### BRIEF
Retype the entries exactly, but skip the pictures.

* * *

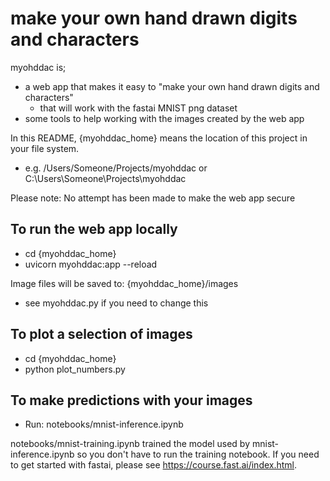 # make your own hand drawn digits and characters

myohddac is;
- a web app that makes it easy to "make your own hand drawn digits and characters"
    - that will work with the fastai MNIST png dataset
- some tools to help working with the images created by the web app

In this README, {myohddac_home} means the location of this project in your file system.
- e.g. /Users/Someone/Projects/myohddac or C:\Users\Someone\Projects\myohddac

Please note: No attempt has been made to make the web app secure

## To run the web app locally
- cd {myohddac_home}
- uvicorn myohddac:app --reload

Image files will be saved to: {myohddac_home}/images
- see myohddac.py if you need to change this

## To plot a selection of images
- cd {myohddac_home}
- python plot_numbers.py

## To make predictions with your images
- Run: notebooks/mnist-inference.ipynb

notebooks/mnist-training.ipynb trained the model used by mnist-inference.ipynb so you don't have to run the training notebook.
If you need to get started with fastai, please see https://course.fast.ai/index.html.
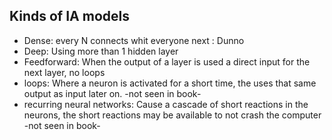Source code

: <h2>Kinds of IA models</h2>

- Dense: every N connects whit everyone next
  <some name>: Dunno
- Deep: Using more than 1 hidden layer
- Feedforward: When the output of a layer is used a direct input for the next layer, no loops
- loops: Where a neuron is activated for a short time, the uses that same output as input later on. -not seen in book-
- recurring neural networks: Cause a cascade of short reactions in the neurons, the short reactions may be available to not crash the computer -not seen in book-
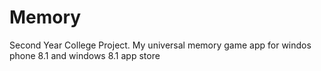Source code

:Memory
======

Second Year College Project. My universal memory game app for windos phone 8.1 and windows 8.1 app store
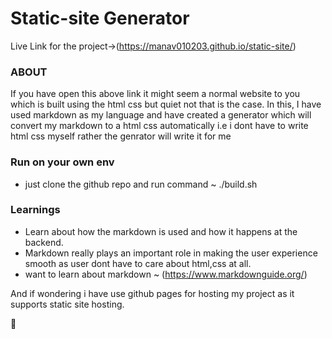 # Static-site Generator
Live Link for the project->(https://manav010203.github.io/static-site/)
### ABOUT
If you have open this above link it might seem a normal website to you which is built using the html css but quiet not that is the case. In this, I have used markdown as my language and have created a generator which will convert my markdown to a html css automatically i.e i dont have to write html css myself rather the genrator will write it for me 
### Run on your own env
- just clone the github repo and run command ~ ./build.sh
### Learnings
- Learn about how the markdown is used and how it happens at the backend.
- Markdown really plays an important role in making the user experience smooth as user dont have to care about html,css at all.
- want to learn about markdown ~ (https://www.markdownguide.org/)
 
And if wondering i have use github pages for hosting my project as it supports static site hosting.

🚀

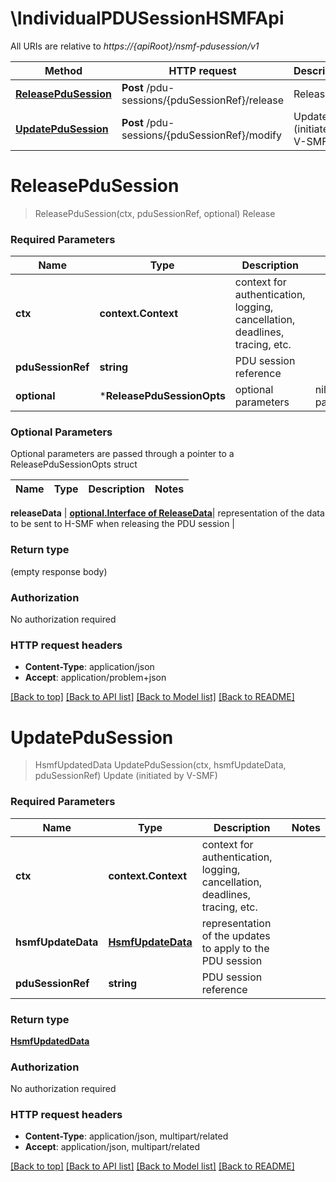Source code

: # \IndividualPDUSessionHSMFApi

All URIs are relative to *https://{apiRoot}/nsmf-pdusession/v1*

Method | HTTP request | Description
------------- | ------------- | -------------
[**ReleasePduSession**](IndividualPDUSessionHSMFApi.md#ReleasePduSession) | **Post** /pdu-sessions/{pduSessionRef}/release | Release
[**UpdatePduSession**](IndividualPDUSessionHSMFApi.md#UpdatePduSession) | **Post** /pdu-sessions/{pduSessionRef}/modify | Update (initiated by V-SMF)


# **ReleasePduSession**
> ReleasePduSession(ctx, pduSessionRef, optional)
Release

### Required Parameters

Name | Type | Description  | Notes
------------- | ------------- | ------------- | -------------
 **ctx** | **context.Context** | context for authentication, logging, cancellation, deadlines, tracing, etc.
  **pduSessionRef** | **string**| PDU session reference | 
 **optional** | ***ReleasePduSessionOpts** | optional parameters | nil if no parameters

### Optional Parameters
Optional parameters are passed through a pointer to a ReleasePduSessionOpts struct

Name | Type | Description  | Notes
------------- | ------------- | ------------- | -------------

 **releaseData** | [**optional.Interface of ReleaseData**](ReleaseData.md)| representation of the data to be sent to H-SMF when releasing the PDU session | 

### Return type

 (empty response body)

### Authorization

No authorization required

### HTTP request headers

 - **Content-Type**: application/json
 - **Accept**: application/problem+json

[[Back to top]](#) [[Back to API list]](../README.md#documentation-for-api-endpoints) [[Back to Model list]](../README.md#documentation-for-models) [[Back to README]](../README.md)

# **UpdatePduSession**
> HsmfUpdatedData UpdatePduSession(ctx, hsmfUpdateData, pduSessionRef)
Update (initiated by V-SMF)

### Required Parameters

Name | Type | Description  | Notes
------------- | ------------- | ------------- | -------------
 **ctx** | **context.Context** | context for authentication, logging, cancellation, deadlines, tracing, etc.
  **hsmfUpdateData** | [**HsmfUpdateData**](HsmfUpdateData.md)| representation of the updates to apply to the PDU session | 
  **pduSessionRef** | **string**| PDU session reference | 

### Return type

[**HsmfUpdatedData**](HsmfUpdatedData.md)

### Authorization

No authorization required

### HTTP request headers

 - **Content-Type**: application/json, multipart/related
 - **Accept**: application/json, multipart/related

[[Back to top]](#) [[Back to API list]](../README.md#documentation-for-api-endpoints) [[Back to Model list]](../README.md#documentation-for-models) [[Back to README]](../README.md)


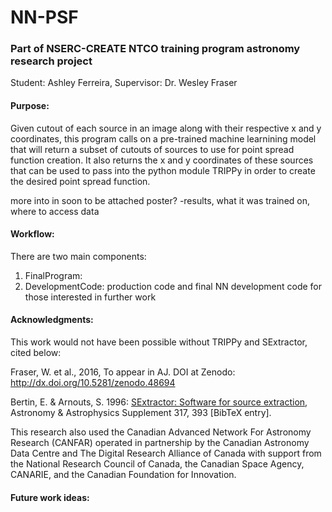 # NN-PSF
### Part of NSERC-CREATE NTCO training program astronomy research project
Student: Ashley Ferreira, Supervisor: Dr. Wesley Fraser

#### Purpose:

Given cutout of each source in an image along with their respective x and y coordinates, this program calls on a pre-trained machine learnining model that will return a subset of cutouts of sources to use for point spread function creation. It also returns the x and y coordinates of these sources that can be used to pass into the python module TRIPPy in order to create the desired point spread function.

more into in soon to be attached poster?
-results, what it was trained on, where to access data

#### Workflow:

There are two main components: 
1. FinalProgram: 
2. DevelopmentCode:
production code and final NN
development code for those interested in further work


#### Acknowledgments:

This work would not have been possible without TRIPPy and SExtractor, cited below:

Fraser, W. et al., 2016, To appear in AJ. DOI at Zenodo: http://dx.doi.org/10.5281/zenodo.48694

Bertin, E. & Arnouts, S. 1996: [SExtractor: Software for source extraction](https://ui.adsabs.harvard.edu/abs/1996A%26AS..117..393B/abstract), Astronomy & Astrophysics Supplement 317, 393 [BibTeX entry].

This research also used the Canadian Advanced Network For Astronomy Research (CANFAR) operated in partnership by the  Canadian Astronomy Data Centre and The Digital Research Alliance of Canada with support from the National Research Council of Canada, the Canadian Space Agency, CANARIE, and the Canadian Foundation for Innovation.

#### Future work ideas:
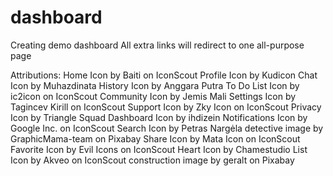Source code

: # dashboard
Creating demo dashboard 
All extra links will redirect to one all-purpose page

Attributions: 
Home Icon by Baiti on IconScout
Profile Icon by Kudicon
Chat Icon by Muhazdinata
History Icon by Anggara Putra
To Do List Icon by ic2icon on IconScout
Community Icon by Jemis Mali
Settings Icon by Tagincev Kirill on IconScout
Support Icon by Zky Icon on IconScout
Privacy Icon by Triangle Squad
Dashboard Icon by ihdizein
Notifications Icon by Google Inc. on IconScout
Search Icon by Petras Nargėla
detective image by GraphicMama-team on Pixabay
Share Icon by Mata Icon on IconScout
Favorite Icon by Evil Icons on IconScout
Heart Icon by Chamestudio
List Icon by Akveo on IconScout
construction image by geralt on Pixabay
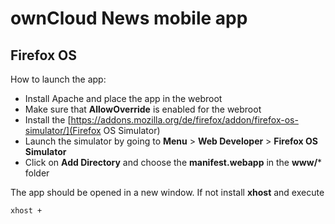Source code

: ownCloud News mobile app
========================

Firefox OS
----------

How to launch the app:

* Install Apache and place the app in the webroot
* Make sure that **AllowOverride** is enabled for the webroot
* Install the [https://addons.mozilla.org/de/firefox/addon/firefox-os-simulator/](Firefox OS Simulator)
* Launch the simulator by going to  **Menu** > **Web Developer** > **Firefox OS Simulator**
* Click on **Add Directory** and choose the **manifest.webapp** in the **www/*** folder

The app should be opened in a new window. If not install **xhost** and execute

	xhost +
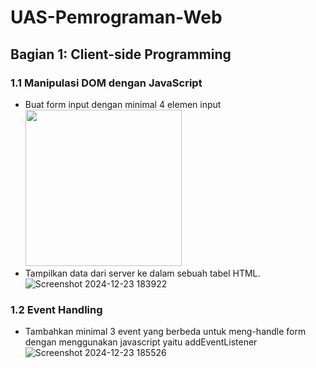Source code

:# UAS-Pemrograman-Web

## Bagian 1: Client-side Programming
### 1.1 Manipulasi DOM dengan JavaScript
- Buat form input dengan minimal 4 elemen input
  <img src="readme_pict/1.1" width="auto" height="250" />
- Tampilkan data dari server ke dalam sebuah tabel HTML.
  ![Screenshot 2024-12-23 183922](https://github.com/user-attachments/assets/c48a067a-5e98-4918-af2a-b1454fefd52e)

### 1.2 Event Handling
- Tambahkan minimal 3 event yang berbeda untuk meng-handle form dengan menggunakan javascript yaitu addEventListener
  ![Screenshot 2024-12-23 185526](https://github.com/user-attachments/assets/09d30a3b-eaee-4822-b208-62b68d4df1df)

* * *

### ANSWER TO THIS EXERCISE
 # make your own hand drawn digits and characters

myohddac is;
- a web app that makes it easy to "make your own hand drawn digits and characters"
    - that will work with the fastai MNIST png dataset
- some tools to help working with the images created by the web app

In this README, {myohddac_home} means the location of this project in your file system.
- e.g. /Users/Someone/Projects/myohddac or C:\Users\Someone\Projects\myohddac

Please note: No attempt has been made to make the web app secure

## To run the web app locally
- cd {myohddac_home}
- uvicorn myohddac:app --reload

Image files will be saved to: {myohddac_home}/images
- see myohddac.py if you need to change this

## To plot a selection of images
- cd {myohddac_home}
- python plot_numbers.py

## To make predictions with your images
- Run: notebooks/mnist-inference.ipynb

notebooks/mnist-training.ipynb trained the model used by mnist-inference.ipynb so you don't have to run the training notebook.
If you need to get started with fastai, please see https://course.fast.ai/index.html.
Source code

: <h2>Kinds of IA models</h2>

- Dense: every N connects whit everyone next
  <some name>: Dunno
- Deep: Using more than 1 hidden layer
- Feedforward: When the output of a layer is used a direct input for the next layer, no loops
- loops: Where a neuron is activated for a short time, the uses that same output as input later on. -not seen in book-
- recurring neural networks: Cause a cascade of short reactions in the neurons, the short reactions may be available to not crash the computer -not seen in book-
Source code

:Memory
======

Second Year College Project. My universal memory game app for windos phone 8.1 and windows 8.1 app store
 # Static-site Generator
Live Link for the project->(https://manav010203.github.io/static-site/)
### ABOUT
If you have open this above link it might seem a normal website to you which is built using the html css but quiet not that is the case. In this, I have used markdown as my language and have created a generator which will convert my markdown to a html css automatically i.e i dont have to write html css myself rather the genrator will write it for me 
### Run on your own env
- just clone the github repo and run command ~ ./build.sh
### Learnings
- Learn about how the markdown is used and how it happens at the backend.
- Markdown really plays an important role in making the user experience smooth as user dont have to care about html,css at all.
- want to learn about markdown ~ (https://www.markdownguide.org/)
 
And if wondering i have use github pages for hosting my project as it supports static site hosting.

🚀

Source code

: # \IndividualPDUSessionHSMFApi

All URIs are relative to *https://{apiRoot}/nsmf-pdusession/v1*

Method | HTTP request | Description
------------- | ------------- | -------------
[**ReleasePduSession**](IndividualPDUSessionHSMFApi.md#ReleasePduSession) | **Post** /pdu-sessions/{pduSessionRef}/release | Release
[**UpdatePduSession**](IndividualPDUSessionHSMFApi.md#UpdatePduSession) | **Post** /pdu-sessions/{pduSessionRef}/modify | Update (initiated by V-SMF)


# **ReleasePduSession**
> ReleasePduSession(ctx, pduSessionRef, optional)
Release

### Required Parameters

Name | Type | Description  | Notes
------------- | ------------- | ------------- | -------------
 **ctx** | **context.Context** | context for authentication, logging, cancellation, deadlines, tracing, etc.
  **pduSessionRef** | **string**| PDU session reference | 
 **optional** | ***ReleasePduSessionOpts** | optional parameters | nil if no parameters

### Optional Parameters
Optional parameters are passed through a pointer to a ReleasePduSessionOpts struct

Name | Type | Description  | Notes
------------- | ------------- | ------------- | -------------

 **releaseData** | [**optional.Interface of ReleaseData**](ReleaseData.md)| representation of the data to be sent to H-SMF when releasing the PDU session | 

### Return type

 (empty response body)

### Authorization

No authorization required

### HTTP request headers

 - **Content-Type**: application/json
 - **Accept**: application/problem+json

[[Back to top]](#) [[Back to API list]](../README.md#documentation-for-api-endpoints) [[Back to Model list]](../README.md#documentation-for-models) [[Back to README]](../README.md)

# **UpdatePduSession**
> HsmfUpdatedData UpdatePduSession(ctx, hsmfUpdateData, pduSessionRef)
Update (initiated by V-SMF)

### Required Parameters

Name | Type | Description  | Notes
------------- | ------------- | ------------- | -------------
 **ctx** | **context.Context** | context for authentication, logging, cancellation, deadlines, tracing, etc.
  **hsmfUpdateData** | [**HsmfUpdateData**](HsmfUpdateData.md)| representation of the updates to apply to the PDU session | 
  **pduSessionRef** | **string**| PDU session reference | 

### Return type

[**HsmfUpdatedData**](HsmfUpdatedData.md)

### Authorization

No authorization required

### HTTP request headers

 - **Content-Type**: application/json, multipart/related
 - **Accept**: application/json, multipart/related

[[Back to top]](#) [[Back to API list]](../README.md#documentation-for-api-endpoints) [[Back to Model list]](../README.md#documentation-for-models) [[Back to README]](../README.md)


 # NN-PSF
### Part of NSERC-CREATE NTCO training program astronomy research project
Student: Ashley Ferreira, Supervisor: Dr. Wesley Fraser

#### Purpose:

Given cutout of each source in an image along with their respective x and y coordinates, this program calls on a pre-trained machine learnining model that will return a subset of cutouts of sources to use for point spread function creation. It also returns the x and y coordinates of these sources that can be used to pass into the python module TRIPPy in order to create the desired point spread function.

more into in soon to be attached poster?
-results, what it was trained on, where to access data

#### Workflow:

There are two main components: 
1. FinalProgram: 
2. DevelopmentCode:
production code and final NN
development code for those interested in further work


#### Acknowledgments:

This work would not have been possible without TRIPPy and SExtractor, cited below:

Fraser, W. et al., 2016, To appear in AJ. DOI at Zenodo: http://dx.doi.org/10.5281/zenodo.48694

Bertin, E. & Arnouts, S. 1996: [SExtractor: Software for source extraction](https://ui.adsabs.harvard.edu/abs/1996A%26AS..117..393B/abstract), Astronomy & Astrophysics Supplement 317, 393 [BibTeX entry].

This research also used the Canadian Advanced Network For Astronomy Research (CANFAR) operated in partnership by the  Canadian Astronomy Data Centre and The Digital Research Alliance of Canada with support from the National Research Council of Canada, the Canadian Space Agency, CANARIE, and the Canadian Foundation for Innovation.

#### Future work ideas:
Source code

: # dashboard
Creating demo dashboard 
All extra links will redirect to one all-purpose page

Attributions: 
Home Icon by Baiti on IconScout
Profile Icon by Kudicon
Chat Icon by Muhazdinata
History Icon by Anggara Putra
To Do List Icon by ic2icon on IconScout
Community Icon by Jemis Mali
Settings Icon by Tagincev Kirill on IconScout
Support Icon by Zky Icon on IconScout
Privacy Icon by Triangle Squad
Dashboard Icon by ihdizein
Notifications Icon by Google Inc. on IconScout
Search Icon by Petras Nargėla
detective image by GraphicMama-team on Pixabay
Share Icon by Mata Icon on IconScout
Favorite Icon by Evil Icons on IconScout
Heart Icon by Chamestudio
List Icon by Akveo on IconScout
construction image by geralt on Pixabay
Source code

: ownCloud News mobile app
========================

Firefox OS
----------

How to launch the app:

* Install Apache and place the app in the webroot
* Make sure that **AllowOverride** is enabled for the webroot
* Install the [https://addons.mozilla.org/de/firefox/addon/firefox-os-simulator/](Firefox OS Simulator)
* Launch the simulator by going to  **Menu** > **Web Developer** > **Firefox OS Simulator**
* Click on **Add Directory** and choose the **manifest.webapp** in the **www/*** folder

The app should be opened in a new window. If not install **xhost** and execute

	xhost +
Source code

:# UAS-Pemrograman-Web

## Bagian 1: Client-side Programming
### 1.1 Manipulasi DOM dengan JavaScript
- Buat form input dengan minimal 4 elemen input
  <img src="readme_pict/1.1" width="auto" height="250" />
- Tampilkan data dari server ke dalam sebuah tabel HTML.
  ![Screenshot 2024-12-23 183922](https://github.com/user-attachments/assets/c48a067a-5e98-4918-af2a-b1454fefd52e)

### 1.2 Event Handling
- Tambahkan minimal 3 event yang berbeda untuk meng-handle form dengan menggunakan javascript yaitu addEventListener
  ![Screenshot 2024-12-23 185526](https://github.com/user-attachments/assets/09d30a3b-eaee-4822-b208-62b68d4df1df)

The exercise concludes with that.